In an effort to discourage the use of predatory Refund Anticipation Loans, SECU created a low cost alternative referred to as the Tax Refund Express Loan. It has a low interest rate of 12.00% APR. A typical 15-day loan would only cost approximately $12 based on a loan amount of $2,500. In contrast, a typical high interest refund anticipation loan may cost $100 or more. The maximum loan amount is limited to 90% of the anticipated federal income tax refund amount. During a SECU press conference promoting the VITA program, Congressman David Price commended SECU on its efforts to provide an alternative to high interest refund anticipation loans.

In 2009 the IRS began administering a VITA Grant program which awards grants to partner organizations to help achieve the VITA program objectives. SECU was selected as a grant recipient in 2009 and 2010.

SECU saw a tremendous increase in volume during 2009 compared to 2008. Results from the tax preparation completed in 2009 included:

  • SECU employees helped more than 25,000 qualified individuals claim more than $15.7 million in tax credits, including Earned Income Tax Credits of $9.7 million and Child Tax Credits of over $5.2 million, with a total of $33 million in total tax refunds.
  • Those helped in the program also saved more than $3.75 million in tax preparation fees.
  • In addition to the VITA services, the tax refund express loans saved credit union members, using a conservative calculation methodology, more than $50,000 in costs associated with refund anticipation products. Also, by promoting the advantages of e-filing and direct deposit, the Credit Union helped North Carolinians avoid approximately $175,000 in refund anticipation loan costs.

In 2010, SECU again provided free tax preparation with more than 900 employees trained to provide VITA in each of its 226 branches across North Carolina. SECU continues to experience significant growth in their VITA program. In 2010 SECU employees completed more than 36,000 VITA returns for qualified tax payers. SECU VITA participants claimed more than $25 million in tax credits including $15.2 million in Earned Income Tax Credits and $8.3 million in Child Tax Credits. Participants claimed more than $49 million in tax refunds while saving more than $5.3 million in tax preparation fees.

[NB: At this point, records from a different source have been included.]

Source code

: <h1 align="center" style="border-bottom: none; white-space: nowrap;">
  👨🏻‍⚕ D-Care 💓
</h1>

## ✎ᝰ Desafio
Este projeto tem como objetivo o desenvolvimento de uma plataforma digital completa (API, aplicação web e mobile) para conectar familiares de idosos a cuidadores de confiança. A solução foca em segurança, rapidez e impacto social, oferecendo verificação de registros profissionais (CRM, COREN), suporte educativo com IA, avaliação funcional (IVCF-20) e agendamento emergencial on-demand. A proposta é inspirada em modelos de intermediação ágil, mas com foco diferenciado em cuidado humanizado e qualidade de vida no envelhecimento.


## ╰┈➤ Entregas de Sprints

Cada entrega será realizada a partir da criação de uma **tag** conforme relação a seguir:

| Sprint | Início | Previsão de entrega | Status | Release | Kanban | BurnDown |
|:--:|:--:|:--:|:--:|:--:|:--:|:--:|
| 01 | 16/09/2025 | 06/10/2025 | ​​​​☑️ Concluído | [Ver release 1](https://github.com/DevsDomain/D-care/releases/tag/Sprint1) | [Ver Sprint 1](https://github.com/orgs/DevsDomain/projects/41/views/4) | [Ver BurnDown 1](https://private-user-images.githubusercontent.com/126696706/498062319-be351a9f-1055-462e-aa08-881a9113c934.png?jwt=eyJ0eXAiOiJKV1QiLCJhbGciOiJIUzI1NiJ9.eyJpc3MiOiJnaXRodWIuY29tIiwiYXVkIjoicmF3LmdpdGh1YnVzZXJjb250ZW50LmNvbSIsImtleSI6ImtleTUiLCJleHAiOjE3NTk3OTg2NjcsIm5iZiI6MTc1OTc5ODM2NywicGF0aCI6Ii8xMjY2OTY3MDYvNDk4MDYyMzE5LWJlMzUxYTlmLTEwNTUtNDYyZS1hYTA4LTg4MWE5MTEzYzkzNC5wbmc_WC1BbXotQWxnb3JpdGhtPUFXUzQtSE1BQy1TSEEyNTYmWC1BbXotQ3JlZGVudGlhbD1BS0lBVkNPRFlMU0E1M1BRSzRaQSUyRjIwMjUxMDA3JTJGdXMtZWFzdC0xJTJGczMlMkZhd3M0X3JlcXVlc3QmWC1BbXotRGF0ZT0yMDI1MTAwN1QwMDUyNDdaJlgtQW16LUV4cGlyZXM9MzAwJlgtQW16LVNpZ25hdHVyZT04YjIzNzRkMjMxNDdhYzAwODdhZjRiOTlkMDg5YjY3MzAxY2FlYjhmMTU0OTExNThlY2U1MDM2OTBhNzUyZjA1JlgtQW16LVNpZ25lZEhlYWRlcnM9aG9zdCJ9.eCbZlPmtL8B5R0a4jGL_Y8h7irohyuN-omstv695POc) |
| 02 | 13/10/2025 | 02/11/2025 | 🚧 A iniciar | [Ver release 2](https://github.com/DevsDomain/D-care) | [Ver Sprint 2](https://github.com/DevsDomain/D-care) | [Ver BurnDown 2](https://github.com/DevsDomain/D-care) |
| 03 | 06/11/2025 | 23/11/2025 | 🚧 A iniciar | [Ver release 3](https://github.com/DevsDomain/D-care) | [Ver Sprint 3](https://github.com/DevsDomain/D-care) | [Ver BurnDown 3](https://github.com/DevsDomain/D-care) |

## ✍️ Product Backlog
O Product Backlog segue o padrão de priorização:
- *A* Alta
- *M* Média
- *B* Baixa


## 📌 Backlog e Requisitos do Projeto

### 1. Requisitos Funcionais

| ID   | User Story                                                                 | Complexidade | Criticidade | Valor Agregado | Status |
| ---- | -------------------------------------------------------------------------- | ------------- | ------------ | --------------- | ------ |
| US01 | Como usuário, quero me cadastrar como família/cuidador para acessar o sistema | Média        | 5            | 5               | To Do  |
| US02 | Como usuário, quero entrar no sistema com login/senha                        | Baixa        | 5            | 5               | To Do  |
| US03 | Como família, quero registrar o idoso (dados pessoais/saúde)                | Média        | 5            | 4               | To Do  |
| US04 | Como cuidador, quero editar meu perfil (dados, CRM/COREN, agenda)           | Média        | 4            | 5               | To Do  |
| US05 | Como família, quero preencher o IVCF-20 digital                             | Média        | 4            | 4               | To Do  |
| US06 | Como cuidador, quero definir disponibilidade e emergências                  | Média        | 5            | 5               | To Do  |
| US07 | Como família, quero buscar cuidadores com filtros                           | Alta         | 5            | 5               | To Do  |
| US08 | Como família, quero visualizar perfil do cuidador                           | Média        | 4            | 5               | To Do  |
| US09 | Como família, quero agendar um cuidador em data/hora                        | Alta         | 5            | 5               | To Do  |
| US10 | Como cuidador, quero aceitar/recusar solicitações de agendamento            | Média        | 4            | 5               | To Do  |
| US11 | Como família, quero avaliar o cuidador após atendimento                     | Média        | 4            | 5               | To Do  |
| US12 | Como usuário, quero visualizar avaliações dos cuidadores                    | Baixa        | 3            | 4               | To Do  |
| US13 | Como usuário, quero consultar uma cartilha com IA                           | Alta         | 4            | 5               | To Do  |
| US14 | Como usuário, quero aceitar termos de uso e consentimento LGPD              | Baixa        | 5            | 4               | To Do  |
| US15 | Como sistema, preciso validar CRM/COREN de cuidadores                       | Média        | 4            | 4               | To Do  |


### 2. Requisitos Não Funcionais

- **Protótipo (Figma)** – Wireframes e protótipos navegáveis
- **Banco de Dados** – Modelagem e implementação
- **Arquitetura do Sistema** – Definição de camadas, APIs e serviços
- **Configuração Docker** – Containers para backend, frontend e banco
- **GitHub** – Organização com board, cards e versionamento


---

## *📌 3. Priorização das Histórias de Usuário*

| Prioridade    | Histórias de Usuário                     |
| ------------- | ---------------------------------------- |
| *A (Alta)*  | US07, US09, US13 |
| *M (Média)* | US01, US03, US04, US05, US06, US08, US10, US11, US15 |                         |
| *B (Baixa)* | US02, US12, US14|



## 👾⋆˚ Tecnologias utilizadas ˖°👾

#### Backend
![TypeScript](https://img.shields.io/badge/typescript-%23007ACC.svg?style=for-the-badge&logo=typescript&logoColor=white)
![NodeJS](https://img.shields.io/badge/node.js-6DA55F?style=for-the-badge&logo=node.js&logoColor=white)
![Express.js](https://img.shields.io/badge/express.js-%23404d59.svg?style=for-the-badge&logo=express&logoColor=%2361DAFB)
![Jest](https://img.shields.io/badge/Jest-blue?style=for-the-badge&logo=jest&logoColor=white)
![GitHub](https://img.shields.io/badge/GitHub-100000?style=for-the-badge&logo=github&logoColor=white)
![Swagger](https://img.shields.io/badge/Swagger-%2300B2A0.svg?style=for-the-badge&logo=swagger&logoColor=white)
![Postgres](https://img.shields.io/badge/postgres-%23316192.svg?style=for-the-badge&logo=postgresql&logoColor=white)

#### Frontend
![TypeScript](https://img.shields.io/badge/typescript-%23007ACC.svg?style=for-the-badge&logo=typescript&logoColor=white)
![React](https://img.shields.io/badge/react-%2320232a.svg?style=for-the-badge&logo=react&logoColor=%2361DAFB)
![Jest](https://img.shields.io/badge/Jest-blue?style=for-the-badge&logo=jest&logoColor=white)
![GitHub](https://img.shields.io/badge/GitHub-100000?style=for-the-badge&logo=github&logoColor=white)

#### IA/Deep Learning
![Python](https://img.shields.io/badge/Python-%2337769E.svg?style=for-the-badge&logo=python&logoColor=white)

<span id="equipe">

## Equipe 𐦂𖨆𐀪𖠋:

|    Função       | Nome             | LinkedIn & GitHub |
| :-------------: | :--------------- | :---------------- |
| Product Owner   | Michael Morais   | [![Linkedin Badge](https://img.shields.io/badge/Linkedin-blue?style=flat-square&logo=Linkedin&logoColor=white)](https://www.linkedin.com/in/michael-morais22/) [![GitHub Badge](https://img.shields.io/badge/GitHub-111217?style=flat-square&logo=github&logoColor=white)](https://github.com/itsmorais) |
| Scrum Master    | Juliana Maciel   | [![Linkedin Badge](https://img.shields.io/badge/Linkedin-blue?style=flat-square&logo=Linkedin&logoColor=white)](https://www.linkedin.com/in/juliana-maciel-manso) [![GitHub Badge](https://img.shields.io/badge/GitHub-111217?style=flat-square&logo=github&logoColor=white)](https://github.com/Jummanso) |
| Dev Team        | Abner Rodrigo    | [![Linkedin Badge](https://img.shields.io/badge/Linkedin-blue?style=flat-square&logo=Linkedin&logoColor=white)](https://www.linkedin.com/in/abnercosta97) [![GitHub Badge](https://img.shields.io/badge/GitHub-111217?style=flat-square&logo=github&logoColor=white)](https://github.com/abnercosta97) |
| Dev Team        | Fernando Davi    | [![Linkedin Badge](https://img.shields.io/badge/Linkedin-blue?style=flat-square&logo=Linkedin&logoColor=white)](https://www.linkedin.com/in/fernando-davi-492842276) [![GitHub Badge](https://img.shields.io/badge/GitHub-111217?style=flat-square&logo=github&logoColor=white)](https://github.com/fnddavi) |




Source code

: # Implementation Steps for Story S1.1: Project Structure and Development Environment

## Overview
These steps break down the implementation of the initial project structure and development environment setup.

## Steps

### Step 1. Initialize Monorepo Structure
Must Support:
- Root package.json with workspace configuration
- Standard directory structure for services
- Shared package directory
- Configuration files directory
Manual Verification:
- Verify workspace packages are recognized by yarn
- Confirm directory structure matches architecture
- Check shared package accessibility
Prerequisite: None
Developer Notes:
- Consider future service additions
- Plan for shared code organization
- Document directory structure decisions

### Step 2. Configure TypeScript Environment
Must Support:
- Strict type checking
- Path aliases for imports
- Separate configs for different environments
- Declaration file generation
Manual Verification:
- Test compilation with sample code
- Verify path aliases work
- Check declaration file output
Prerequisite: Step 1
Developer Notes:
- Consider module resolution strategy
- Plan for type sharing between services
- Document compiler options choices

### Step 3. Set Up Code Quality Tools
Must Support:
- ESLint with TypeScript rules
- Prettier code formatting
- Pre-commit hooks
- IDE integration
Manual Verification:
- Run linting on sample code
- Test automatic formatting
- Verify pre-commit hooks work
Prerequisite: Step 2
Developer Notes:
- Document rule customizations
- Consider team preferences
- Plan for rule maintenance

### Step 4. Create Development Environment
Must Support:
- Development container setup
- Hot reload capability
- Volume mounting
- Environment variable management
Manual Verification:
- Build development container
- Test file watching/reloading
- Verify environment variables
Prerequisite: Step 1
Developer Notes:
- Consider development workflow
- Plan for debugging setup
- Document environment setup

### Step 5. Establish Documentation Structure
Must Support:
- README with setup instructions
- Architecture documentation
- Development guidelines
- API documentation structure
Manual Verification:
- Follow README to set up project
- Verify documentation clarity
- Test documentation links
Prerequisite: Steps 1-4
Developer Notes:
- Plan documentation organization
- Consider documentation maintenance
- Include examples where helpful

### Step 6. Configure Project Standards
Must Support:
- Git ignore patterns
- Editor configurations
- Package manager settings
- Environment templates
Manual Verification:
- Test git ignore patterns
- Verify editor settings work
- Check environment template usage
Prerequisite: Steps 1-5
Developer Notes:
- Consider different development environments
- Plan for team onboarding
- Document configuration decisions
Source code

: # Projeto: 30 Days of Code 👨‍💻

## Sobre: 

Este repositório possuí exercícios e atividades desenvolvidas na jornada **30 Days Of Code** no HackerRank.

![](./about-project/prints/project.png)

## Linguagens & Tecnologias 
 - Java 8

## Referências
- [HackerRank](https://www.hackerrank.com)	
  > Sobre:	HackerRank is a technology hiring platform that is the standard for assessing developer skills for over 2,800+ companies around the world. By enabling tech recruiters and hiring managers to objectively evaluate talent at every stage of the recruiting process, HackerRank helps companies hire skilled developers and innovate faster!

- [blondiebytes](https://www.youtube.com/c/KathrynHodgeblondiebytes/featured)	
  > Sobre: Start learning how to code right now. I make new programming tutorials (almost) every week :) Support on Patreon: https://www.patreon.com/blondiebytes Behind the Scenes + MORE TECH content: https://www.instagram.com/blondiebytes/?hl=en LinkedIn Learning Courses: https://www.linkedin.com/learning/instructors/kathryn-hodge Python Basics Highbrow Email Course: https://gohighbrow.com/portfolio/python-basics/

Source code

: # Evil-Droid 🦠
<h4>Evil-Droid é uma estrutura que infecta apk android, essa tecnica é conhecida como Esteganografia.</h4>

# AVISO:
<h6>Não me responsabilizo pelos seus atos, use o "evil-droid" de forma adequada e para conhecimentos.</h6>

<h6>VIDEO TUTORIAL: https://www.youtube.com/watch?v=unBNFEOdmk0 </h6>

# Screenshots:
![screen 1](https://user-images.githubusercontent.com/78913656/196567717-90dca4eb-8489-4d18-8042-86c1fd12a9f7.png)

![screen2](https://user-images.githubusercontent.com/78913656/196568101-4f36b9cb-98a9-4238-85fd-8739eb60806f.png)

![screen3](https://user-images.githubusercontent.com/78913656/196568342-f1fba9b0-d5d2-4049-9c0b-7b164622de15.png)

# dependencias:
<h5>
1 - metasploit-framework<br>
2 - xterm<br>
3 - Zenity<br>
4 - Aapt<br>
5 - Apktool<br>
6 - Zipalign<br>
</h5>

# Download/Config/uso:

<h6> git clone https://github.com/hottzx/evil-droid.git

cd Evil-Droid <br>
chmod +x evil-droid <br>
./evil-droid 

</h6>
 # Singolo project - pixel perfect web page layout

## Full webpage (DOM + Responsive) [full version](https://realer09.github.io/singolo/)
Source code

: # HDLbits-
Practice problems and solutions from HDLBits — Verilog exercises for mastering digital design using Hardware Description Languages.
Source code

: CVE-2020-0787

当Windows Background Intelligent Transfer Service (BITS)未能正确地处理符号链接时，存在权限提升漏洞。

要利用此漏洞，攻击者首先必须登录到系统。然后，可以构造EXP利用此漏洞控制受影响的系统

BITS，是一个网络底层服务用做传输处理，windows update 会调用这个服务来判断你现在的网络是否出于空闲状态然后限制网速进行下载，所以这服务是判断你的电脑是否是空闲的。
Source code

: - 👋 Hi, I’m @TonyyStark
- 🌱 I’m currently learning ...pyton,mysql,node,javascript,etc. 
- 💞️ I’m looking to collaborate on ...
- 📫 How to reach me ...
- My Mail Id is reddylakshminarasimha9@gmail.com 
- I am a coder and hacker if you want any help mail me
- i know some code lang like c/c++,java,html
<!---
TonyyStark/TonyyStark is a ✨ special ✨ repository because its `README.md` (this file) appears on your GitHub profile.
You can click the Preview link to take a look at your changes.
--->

While the VITA program proved to be very popular with low- to moderate-income members (the income threshold for VITA in North Carolina was $49,000 in 2010), members with incomes above the VITA threshold also expressed interest in tax preparation assistance. To meet this need, in 2010, SECU expanded their tax preparation services to include a low-cost option for members whose income exceeded the VITA threshold. SECU’s new low-cost tax preparation service is not associated with the IRS VITA program. In preparation for this new service, SECU obtained professional tax preparation software, registered for Electronic Filing Identification Numbers (EFINs) with the IRS, and had employees register for Preparer Tax Identification Numbers (PTINs) for use on paid returns. Through the new paid preparation service, SECU employees can assist members who have simple tax returns, but whose income exceeds the VITA threshold for a fee of $75. Nearly 2,200 members utilized this new service during the inaugural year. Although both programs are limited to simple tax returns, the income disparity between the two programs is of note. The average adjusted gross income (AGI) for VITA participants was $22,000 while the average AGI for the paid program was $70,000.

Free Tax Assistance Program at UW Credit Union in Madison, WI

The Madison tax assistance program has been offered as a free service for five years to employees of multiple local employers. Before 2010, these services were performed on-site at the employer locations. In 2010 the program changed focus and began to primarily offer its services at UW Credit Union’s corporate office. This change resulted in a much smoother operational process, removing the need to set up and break down VITA equipment, computers and printers, as the site changed locations. It also allowed for a greater opportunity to educate employees about credit unions and the services they provide.

The table below shows the institutions in Madison that Progress and UW Credit Union served in 2009 and 2010 as well as the number of tax returns prepared at each site.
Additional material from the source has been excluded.